The frame, fork and seatpost use noticeably deeper truncated aerofoil tube shapes than before, while the seat tube hugs the rear wheel tightly.
That Scott has made these changes while keeping the weight relatively low is impressive, especially as the Foil RC Pro uses Scott’s second-tier HMX (rather than HMX-SL) carbon layup.
It is odd Scott has opted for what is nominally a second-tier carbon layup on this build, which features Shimano’s flagship Dura-Ace Di2 R9200 groupset and wheels, while the lightest HMX-SL layup is reserved for the SRAM Red eTap AXS equipped Foil RC Ultimate build (which costs a whopping £15,899).

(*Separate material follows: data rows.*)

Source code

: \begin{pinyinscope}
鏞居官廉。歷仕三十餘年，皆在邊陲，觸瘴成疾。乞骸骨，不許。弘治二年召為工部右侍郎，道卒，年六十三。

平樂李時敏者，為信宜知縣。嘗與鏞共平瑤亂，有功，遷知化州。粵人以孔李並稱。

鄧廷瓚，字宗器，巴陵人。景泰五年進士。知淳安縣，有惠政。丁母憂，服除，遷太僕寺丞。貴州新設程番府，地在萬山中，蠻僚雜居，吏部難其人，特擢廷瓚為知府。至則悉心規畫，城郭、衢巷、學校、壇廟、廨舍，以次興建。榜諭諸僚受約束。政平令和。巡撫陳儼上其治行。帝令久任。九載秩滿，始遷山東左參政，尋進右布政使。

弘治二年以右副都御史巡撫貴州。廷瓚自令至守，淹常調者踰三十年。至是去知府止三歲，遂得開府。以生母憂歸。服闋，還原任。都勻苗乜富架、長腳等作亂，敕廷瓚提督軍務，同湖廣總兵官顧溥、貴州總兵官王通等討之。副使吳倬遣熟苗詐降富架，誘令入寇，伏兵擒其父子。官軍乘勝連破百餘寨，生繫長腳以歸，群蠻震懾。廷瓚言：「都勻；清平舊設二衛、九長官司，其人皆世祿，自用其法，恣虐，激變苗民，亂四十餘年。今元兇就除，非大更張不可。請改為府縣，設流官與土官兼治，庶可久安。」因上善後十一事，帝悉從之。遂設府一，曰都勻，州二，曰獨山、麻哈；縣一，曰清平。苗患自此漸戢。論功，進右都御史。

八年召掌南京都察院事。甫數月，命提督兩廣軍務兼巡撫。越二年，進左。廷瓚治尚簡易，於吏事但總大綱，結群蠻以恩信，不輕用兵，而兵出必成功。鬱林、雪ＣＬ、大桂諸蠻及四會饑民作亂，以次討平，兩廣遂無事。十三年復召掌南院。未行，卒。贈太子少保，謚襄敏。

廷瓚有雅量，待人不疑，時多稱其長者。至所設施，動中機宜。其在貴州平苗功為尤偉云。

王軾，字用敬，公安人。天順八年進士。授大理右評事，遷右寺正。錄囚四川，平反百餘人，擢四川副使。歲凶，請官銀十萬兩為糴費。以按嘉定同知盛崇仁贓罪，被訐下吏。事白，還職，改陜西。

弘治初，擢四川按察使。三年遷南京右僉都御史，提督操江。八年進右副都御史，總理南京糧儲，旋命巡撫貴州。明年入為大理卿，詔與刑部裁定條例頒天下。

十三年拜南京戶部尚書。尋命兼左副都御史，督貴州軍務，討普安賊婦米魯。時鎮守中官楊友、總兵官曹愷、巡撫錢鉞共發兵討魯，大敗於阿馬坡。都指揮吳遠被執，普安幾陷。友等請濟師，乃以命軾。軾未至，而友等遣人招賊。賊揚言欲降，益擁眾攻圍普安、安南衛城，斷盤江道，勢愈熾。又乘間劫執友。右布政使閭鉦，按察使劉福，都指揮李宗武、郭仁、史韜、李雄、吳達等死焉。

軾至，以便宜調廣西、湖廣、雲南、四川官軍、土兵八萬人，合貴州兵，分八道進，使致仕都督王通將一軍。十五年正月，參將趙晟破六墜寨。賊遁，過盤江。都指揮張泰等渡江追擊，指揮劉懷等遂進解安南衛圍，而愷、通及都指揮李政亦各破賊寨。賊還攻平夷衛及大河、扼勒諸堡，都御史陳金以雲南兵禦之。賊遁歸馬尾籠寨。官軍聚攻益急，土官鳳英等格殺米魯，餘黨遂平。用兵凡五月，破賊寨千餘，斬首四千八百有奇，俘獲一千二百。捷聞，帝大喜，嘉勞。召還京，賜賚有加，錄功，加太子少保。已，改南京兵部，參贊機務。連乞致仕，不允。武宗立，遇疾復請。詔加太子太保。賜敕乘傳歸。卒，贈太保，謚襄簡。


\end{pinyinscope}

Additionally, the RC Ultimate shaves weight partly by using a drab, matt black paintjob.
For £5,400 less and the price of a few hundred grams (Scott claims the Foil RC Ultimate weighs 7.22kg) – which won’t have much bearing on performance – I’d rather have the Foil RC Pro’s glittery blue to gloss grey fade paintjob.
Scott Foil RC Pro geometry and ride feel
There are certainly faster-handling race bikes out there, such as the Cube Litening C:68X SL or Specialized S-Works Tarmac SL7. These tend to feel livelier at slow speeds, but in contrast, I found the Foil RC to be a touch more confident at high speeds.
This in turn gives you great confidence whether pushing hard on descents or cruising on rolling terrain.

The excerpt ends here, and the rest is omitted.